The study was conducted in Wolaita zone, southern Ethiopia, located 385 km from Addis Ababa, the capital of Ethiopia. Wolaita is one of the most densely populated areas in Ethiopia with an estimated total population of 1.7 million in 2007 (Central Statistical Agency (CSA) 2008). Most people earn their living from subsistence agriculture. The point prevalence of podoconiosis in this area has been calculated at 5.46% (Desta et al. 2003). In this podoconiosis-endemic area, Mossy Foot International (formerly, the Mossy Foot Treatment and Prevention Association), an international non-governmental association, offers community-based prevention and treatment at 15 outreach sites located 15 to 65 km from the head office in Sodo town (Davey and Burridge 2009).

Study design and sampling

Assumptions used in the sample size estimate were drawn from Brieger and colleagues’ study measuring onchocerciasis (another NTD) stigma in Western Nigeria (Brieger et al. 1998), and the desired size of reduction in stigma level towards podoconiosis patients were an intervention to be introduced. Full details of sample size calculation are given in Franklin et al. 2013.

Data collection

Data collection was conducted in May 2011, and included brief socio-demographic questions on age, gender and education, and assessment of disease stage. Based on the standardized clinical staging system of podoconiosis (Tekola et al. 2008), the clinic site health agents assessed the disease stage of patients recruited for the study.. We employed podoconiosis stigma assessment scales whose development and validation is described in another article (Franklin et al. 2013).
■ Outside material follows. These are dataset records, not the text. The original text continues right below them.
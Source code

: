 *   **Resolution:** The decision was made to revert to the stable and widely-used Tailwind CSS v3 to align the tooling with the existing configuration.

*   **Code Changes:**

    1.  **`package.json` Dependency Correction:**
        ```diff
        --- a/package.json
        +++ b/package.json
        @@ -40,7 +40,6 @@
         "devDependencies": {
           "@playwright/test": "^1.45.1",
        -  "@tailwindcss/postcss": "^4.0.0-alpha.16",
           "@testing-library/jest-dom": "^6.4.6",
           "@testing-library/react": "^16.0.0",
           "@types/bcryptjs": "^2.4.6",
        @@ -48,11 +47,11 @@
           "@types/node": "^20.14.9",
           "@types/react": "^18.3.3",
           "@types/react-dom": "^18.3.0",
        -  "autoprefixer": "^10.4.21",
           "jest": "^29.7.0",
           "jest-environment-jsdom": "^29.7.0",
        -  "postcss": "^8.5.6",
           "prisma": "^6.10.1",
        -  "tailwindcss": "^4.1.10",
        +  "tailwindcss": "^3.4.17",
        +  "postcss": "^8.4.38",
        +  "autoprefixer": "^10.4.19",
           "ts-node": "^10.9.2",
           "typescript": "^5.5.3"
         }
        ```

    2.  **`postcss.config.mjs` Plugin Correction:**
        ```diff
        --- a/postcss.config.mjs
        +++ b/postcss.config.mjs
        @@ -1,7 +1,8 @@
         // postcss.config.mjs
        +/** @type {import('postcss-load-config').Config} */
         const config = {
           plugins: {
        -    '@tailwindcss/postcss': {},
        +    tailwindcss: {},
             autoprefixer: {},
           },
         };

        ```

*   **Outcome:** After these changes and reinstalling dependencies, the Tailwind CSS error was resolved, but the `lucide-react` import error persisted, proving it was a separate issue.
The scales each measure the extent of felt and enacted stigma in three domains: interpersonal interactions, major life areas, and the community, social, and civic life of podoconiosis patients over the last 12 months.

The scales were translated to the local language Wolaitigna and administered through face-to-face interviews because of the low literacy of the respondents. Six data collectors with a BA degree or higher in social and behavioural sciences were hired and briefed on the purpose of the study, the eligibility criteria for participants and how to obtain consent and administer the questionnaires. The interviews were conducted in a private area of the Mossy Foot International outreach clinics where they were approached.

Data analysis

Responses to the negatively framed items in the scale were rated from 3 to 0: 3 for a ‘yes’ response, 2 for a ‘possibly’ response, 1 for an ‘uncertain’ response and 0 for a ‘no’ response for each item. This coding was reversed for positively framed items. Each of the items received equal weight when summed, to arrive at a global (total) score: a low global score representing low stigma experience, a high score indicating high stigma experience. The mean scores (and standard deviations) were calculated for felt and enacted stigma and across the domains. To compare the distribution of mean scores of stigma by gender, level of education and disease stage categories, we used the Independent-Samples T Test. The associations between age categories and mean stigma scores were tested using the Kruskal-Wallis 1-way ANOVA (k samples) test. Significance level was determined at alpha level of 0.05 and below. Item-based descriptive analysis was conducted by transforming four response categories in the scale: ‘Yes’, ‘Possibly’, ‘Uncertain’ and ‘No’ into three taking ‘possibly’ as almost equivalent to ‘Yes’.